Enhanced integrated stress response promotes myelinating oligodendrocyte survival in response to interferon-gamma

Abstract

The T-cell-derived, pleiotropic cytokine interferon (IFN)-gamma is believed to play a key regulatory role in immune-mediated demyelinating disorders of the central nervous system, including multiple sclerosis and experimental autoimmune encephalomyelitis. Our previous work has demonstrated that the endoplasmic reticulum (ER) stress response modulates the response of oligodendrocytes to this cytokine. The ER stress response activates the pancreatic ER kinase, which coordinates an adaptive program known as the integrated stress response by phosphorylating translation initiation factor 2alpha (eIF2alpha). In this study, we found that growth arrest and DNA damage 34 (GADD34), a stress-inducible regulatory subunit of a phosphatase complex that dephosphorylates eIF2alpha, was selectively up-regulated in myelinating oligodendrocytes in mice that ectopically expressed IFN-gamma in the central nervous system. We also found that a GADD34 mutant strain of mice displayed increased levels of phosphorylated eIF2alpha (p-eIF2alpha) in myelinating oligodendrocytes when exposure to IFN-gamma, as well as diminished oligodendrocyte loss and hypomyelination. Furthermore, treatment with salubrinal, a small chemical compound that specifically inhibits protein phosphatase 1(PP1)-GADD34 phosphatase activity, increased the levels of p-eIF2alpha and ameliorated hypomyelination and oligodendrocyte loss in cultured hippocampal slices exposed to IFN-gamma. Thus, our data provide evidence that an enhanced integrated stress response could promote oligodendrocyte survival in immune-mediated demyelination diseases.

Figures

Figure 1

GADD34 inactivation increased the levels of p-eIF2α in oligodendrocytes in mice expressing IFN-γ in the CNS. A: Real-time PCR analysis revealed increased levels of GADD34 mRNA in the brain of mice expressing IFN-γ in the CNS. GADD34 mRNA levels are relative to the housekeeping gene GAPDH. N = 3 animals, error bars represent SD, *P < 0.05. B and C: CC1 and GADD34 double labeling showed elevated levels of GADD34 in oligodendrocytes (arrows, double-positive cells) in the corpus callosum of 21-day-old mice expressing IFN-γ in the CNS. Inset: High-magnification image showed the distribution of GADD34 in oligodendrocytes. D: CC1 and p-eIF2α double labeling showed modest activation of eIF2α in oligodendrocytes (arrows, double-positive cells) in the corpus callosum of 21-day-old mice expressing IFN-γ in the CNS, and GADD34 inactivation further increased the level of p-eIF2α in oligodendrocytes (arrows, double-positive cells).

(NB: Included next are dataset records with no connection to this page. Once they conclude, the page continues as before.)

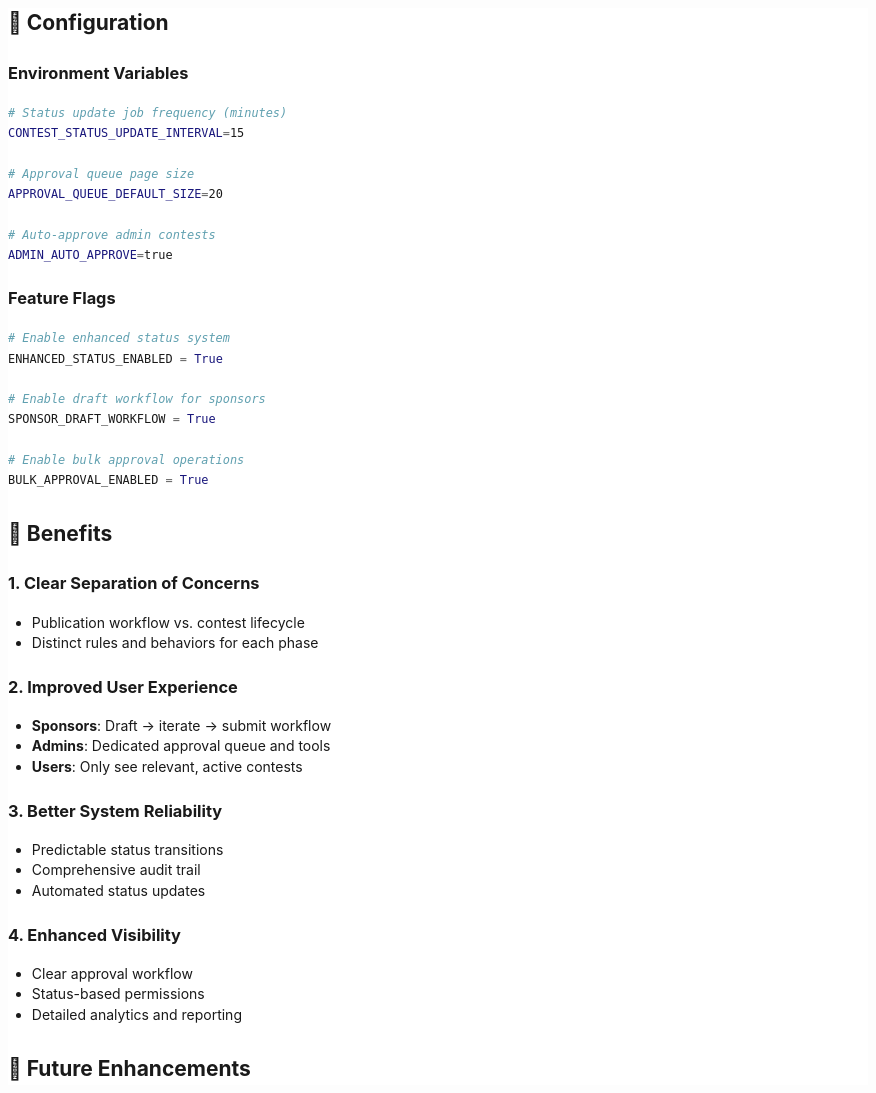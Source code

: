 ## 🔧 Configuration

### Environment Variables
```bash
# Status update job frequency (minutes)
CONTEST_STATUS_UPDATE_INTERVAL=15

# Approval queue page size
APPROVAL_QUEUE_DEFAULT_SIZE=20

# Auto-approve admin contests
ADMIN_AUTO_APPROVE=true
```

### Feature Flags
```python
# Enable enhanced status system
ENHANCED_STATUS_ENABLED = True

# Enable draft workflow for sponsors
SPONSOR_DRAFT_WORKFLOW = True

# Enable bulk approval operations
BULK_APPROVAL_ENABLED = True
```

## 🎯 Benefits

### 1. **Clear Separation of Concerns**
- Publication workflow vs. contest lifecycle
- Distinct rules and behaviors for each phase

### 2. **Improved User Experience**
- **Sponsors**: Draft → iterate → submit workflow
- **Admins**: Dedicated approval queue and tools
- **Users**: Only see relevant, active contests

### 3. **Better System Reliability**
- Predictable status transitions
- Comprehensive audit trail
- Automated status updates

### 4. **Enhanced Visibility**
- Clear approval workflow
- Status-based permissions
- Detailed analytics and reporting

## 🔮 Future Enhancements
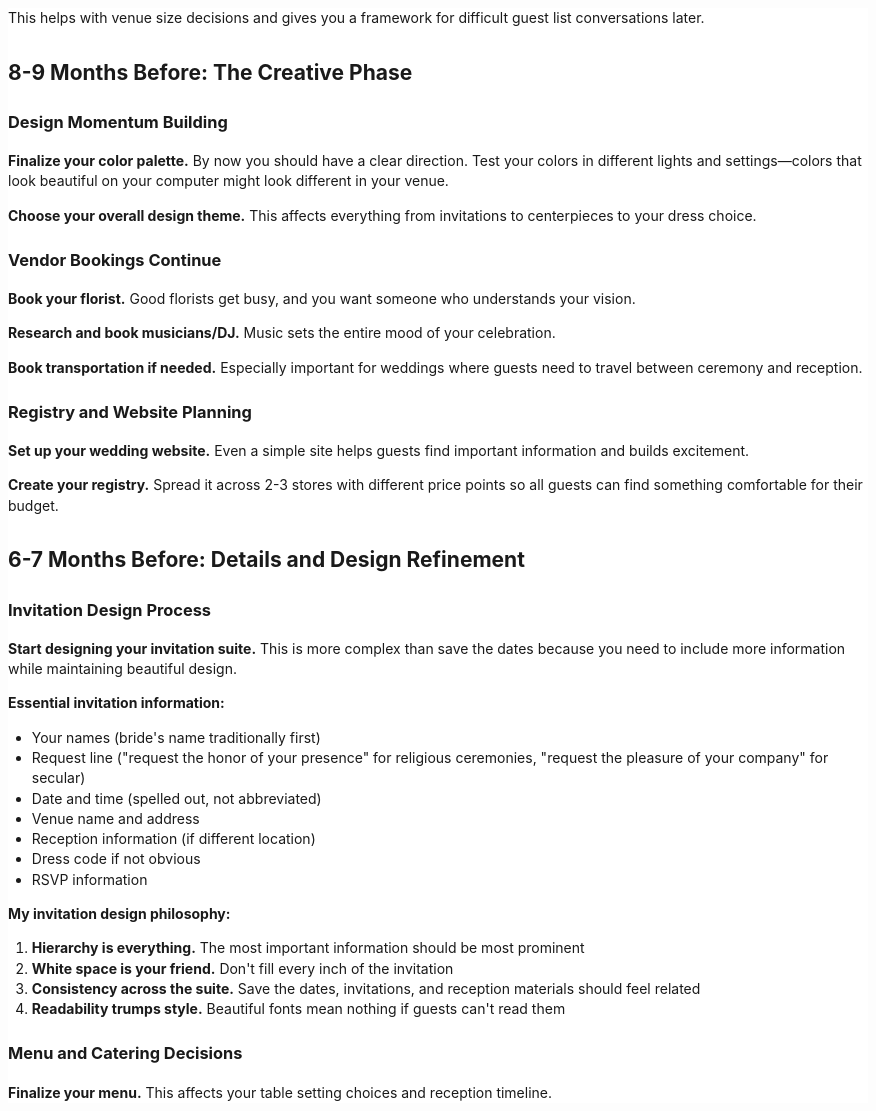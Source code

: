 This helps with venue size decisions and gives you a framework for difficult guest list conversations later.

## 8-9 Months Before: The Creative Phase

### Design Momentum Building
**Finalize your color palette.** By now you should have a clear direction. Test your colors in different lights and settings—colors that look beautiful on your computer might look different in your venue.

**Choose your overall design theme.** This affects everything from invitations to centerpieces to your dress choice.

### Vendor Bookings Continue
**Book your florist.** Good florists get busy, and you want someone who understands your vision.

**Research and book musicians/DJ.** Music sets the entire mood of your celebration.

**Book transportation if needed.** Especially important for weddings where guests need to travel between ceremony and reception.

### Registry and Website Planning
**Set up your wedding website.** Even a simple site helps guests find important information and builds excitement.

**Create your registry.** Spread it across 2-3 stores with different price points so all guests can find something comfortable for their budget.

## 6-7 Months Before: Details and Design Refinement

### Invitation Design Process
**Start designing your invitation suite.** This is more complex than save the dates because you need to include more information while maintaining beautiful design.

**Essential invitation information:**
- Your names (bride's name traditionally first)
- Request line ("request the honor of your presence" for religious ceremonies, "request the pleasure of your company" for secular)
- Date and time (spelled out, not abbreviated)
- Venue name and address
- Reception information (if different location)
- Dress code if not obvious
- RSVP information

**My invitation design philosophy:**
1. **Hierarchy is everything.** The most important information should be most prominent
2. **White space is your friend.** Don't fill every inch of the invitation
3. **Consistency across the suite.** Save the dates, invitations, and reception materials should feel related
4. **Readability trumps style.** Beautiful fonts mean nothing if guests can't read them

### Menu and Catering Decisions
**Finalize your menu.** This affects your table setting choices and reception timeline.
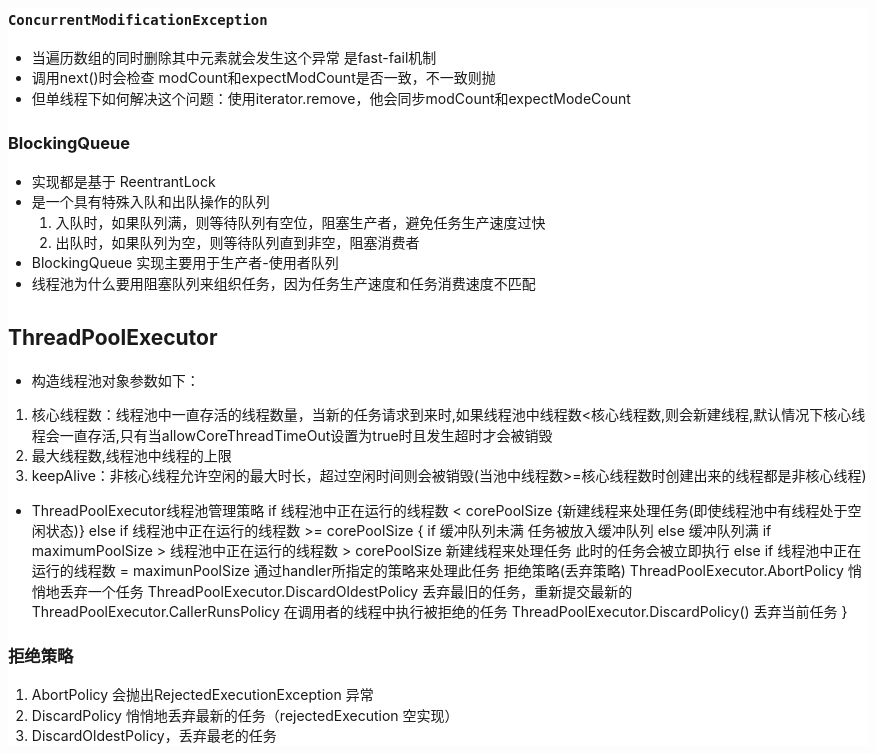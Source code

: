 ### `ConcurrentModificationException`
- 当遍历数组的同时删除其中元素就会发生这个异常 是fast-fail机制 
- 调用next()时会检查 modCount和expectModCount是否一致，不一致则抛
- 但单线程下如何解决这个问题：使用iterator.remove，他会同步modCount和expectModeCount

### BlockingQueue
- 实现都是基于 ReentrantLock
- 是一个具有特殊入队和出队操作的队列
  1. 入队时，如果队列满，则等待队列有空位，阻塞生产者，避免任务生产速度过快
  2. 出队时，如果队列为空，则等待队列直到非空，阻塞消费者
- BlockingQueue 实现主要用于生产者-使用者队列 
- 线程池为什么要用阻塞队列来组织任务，因为任务生产速度和任务消费速度不匹配

## ThreadPoolExecutor
- 构造线程池对象参数如下：
1. 核心线程数：线程池中一直存活的线程数量，当新的任务请求到来时,如果线程池中线程数<核心线程数,则会新建线程,默认情况下核心线程会一直存活,只有当allowCoreThreadTimeOut设置为true时且发生超时才会被销毁
2. 最大线程数,线程池中线程的上限
3. keepAlive：非核心线程允许空闲的最大时长，超过空闲时间则会被销毁(当池中线程数>=核心线程数时创建出来的线程都是非核心线程)
- ThreadPoolExecutor线程池管理策略
if 线程池中正在运行的线程数 < corePoolSize
  {新建线程来处理任务(即使线程池中有线程处于空闲状态)}
else if 线程池中正在运行的线程数 >= corePoolSize
  {
  if 缓冲队列未满
    任务被放入缓冲队列
  else 缓冲队列满
    if maximumPoolSize > 线程池中正在运行的线程数 > corePoolSize
      新建线程来处理任务 此时的任务会被立即执行
    else if 线程池中正在运行的线程数 = maximunPoolSize
      通过handler所指定的策略来处理此任务
        拒绝策略(丢弃策略)
          ThreadPoolExecutor.AbortPolicy 悄悄地丢弃一个任务
          ThreadPoolExecutor.DiscardOldestPolicy 丢弃最旧的任务，重新提交最新的
          ThreadPoolExecutor.CallerRunsPolicy 在调用者的线程中执行被拒绝的任务
          ThreadPoolExecutor.DiscardPolicy() 丢弃当前任务
  }

### 拒绝策略
1.  AbortPolicy 会抛出RejectedExecutionException 异常
2.  DiscardPolicy 悄悄地丢弃最新的任务（rejectedExecution 空实现）
3.  DiscardOldestPolicy，丢弃最老的任务
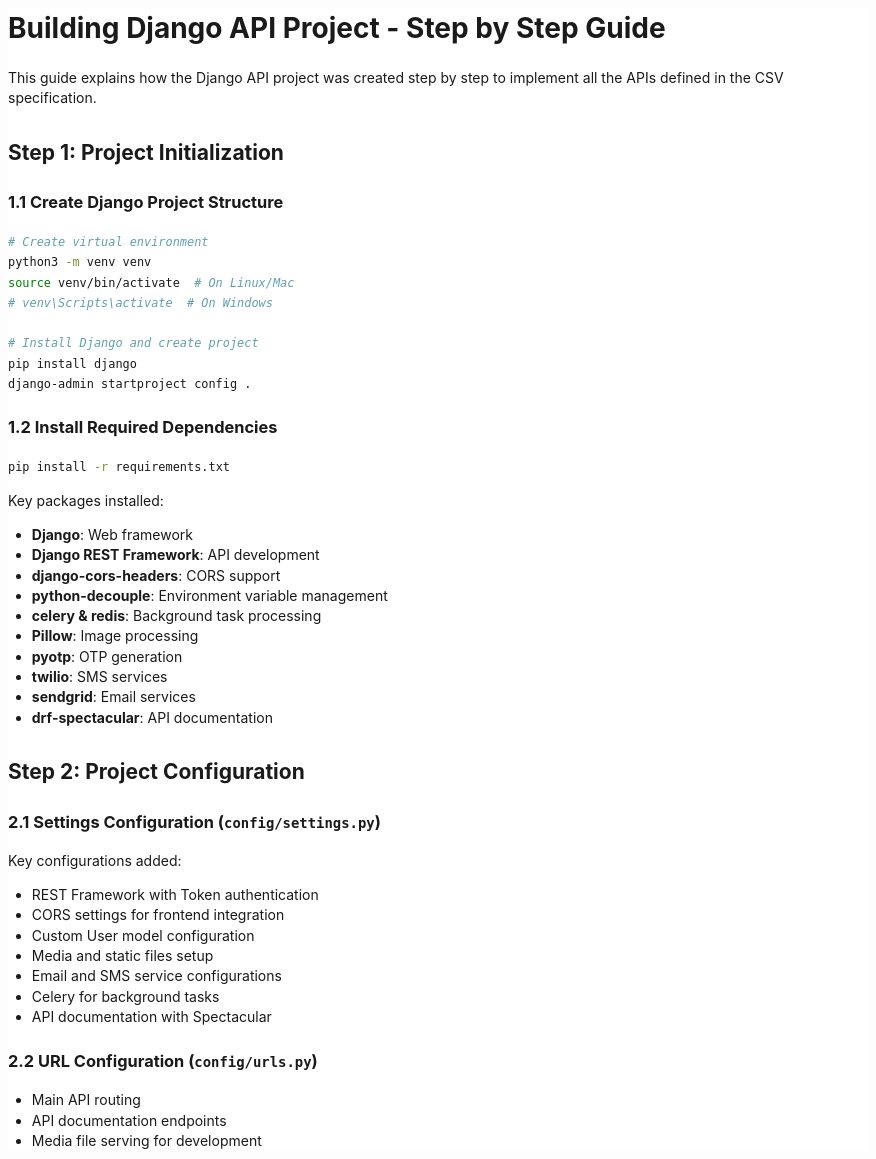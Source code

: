 # Building Django API Project - Step by Step Guide

This guide explains how the Django API project was created step by step to implement all the APIs defined in the CSV specification.

## Step 1: Project Initialization

### 1.1 Create Django Project Structure
```bash
# Create virtual environment
python3 -m venv venv
source venv/bin/activate  # On Linux/Mac
# venv\Scripts\activate  # On Windows

# Install Django and create project
pip install django
django-admin startproject config .
```

### 1.2 Install Required Dependencies
```bash
pip install -r requirements.txt
```

Key packages installed:
- **Django**: Web framework
- **Django REST Framework**: API development
- **django-cors-headers**: CORS support
- **python-decouple**: Environment variable management
- **celery & redis**: Background task processing
- **Pillow**: Image processing
- **pyotp**: OTP generation
- **twilio**: SMS services
- **sendgrid**: Email services
- **drf-spectacular**: API documentation

## Step 2: Project Configuration

### 2.1 Settings Configuration (`config/settings.py`)
Key configurations added:
- REST Framework with Token authentication
- CORS settings for frontend integration
- Custom User model configuration
- Media and static files setup
- Email and SMS service configurations
- Celery for background tasks
- API documentation with Spectacular

### 2.2 URL Configuration (`config/urls.py`)
- Main API routing
- API documentation endpoints
- Media file serving for development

B, C, and D: n = 3 animals. E: Quantitative analysis showed that the presence of IFN-γ significantly increased the percentage of CC1/p-eIF2α double-positive cells in the corpus callosum of 21-day-old mice, and GADD34 inactivation further increased the percentage. N = 3 animals, error bars represent SD, *P < 0.05. Scale bars: 4 μm (C, inset); 10 μm (C, D).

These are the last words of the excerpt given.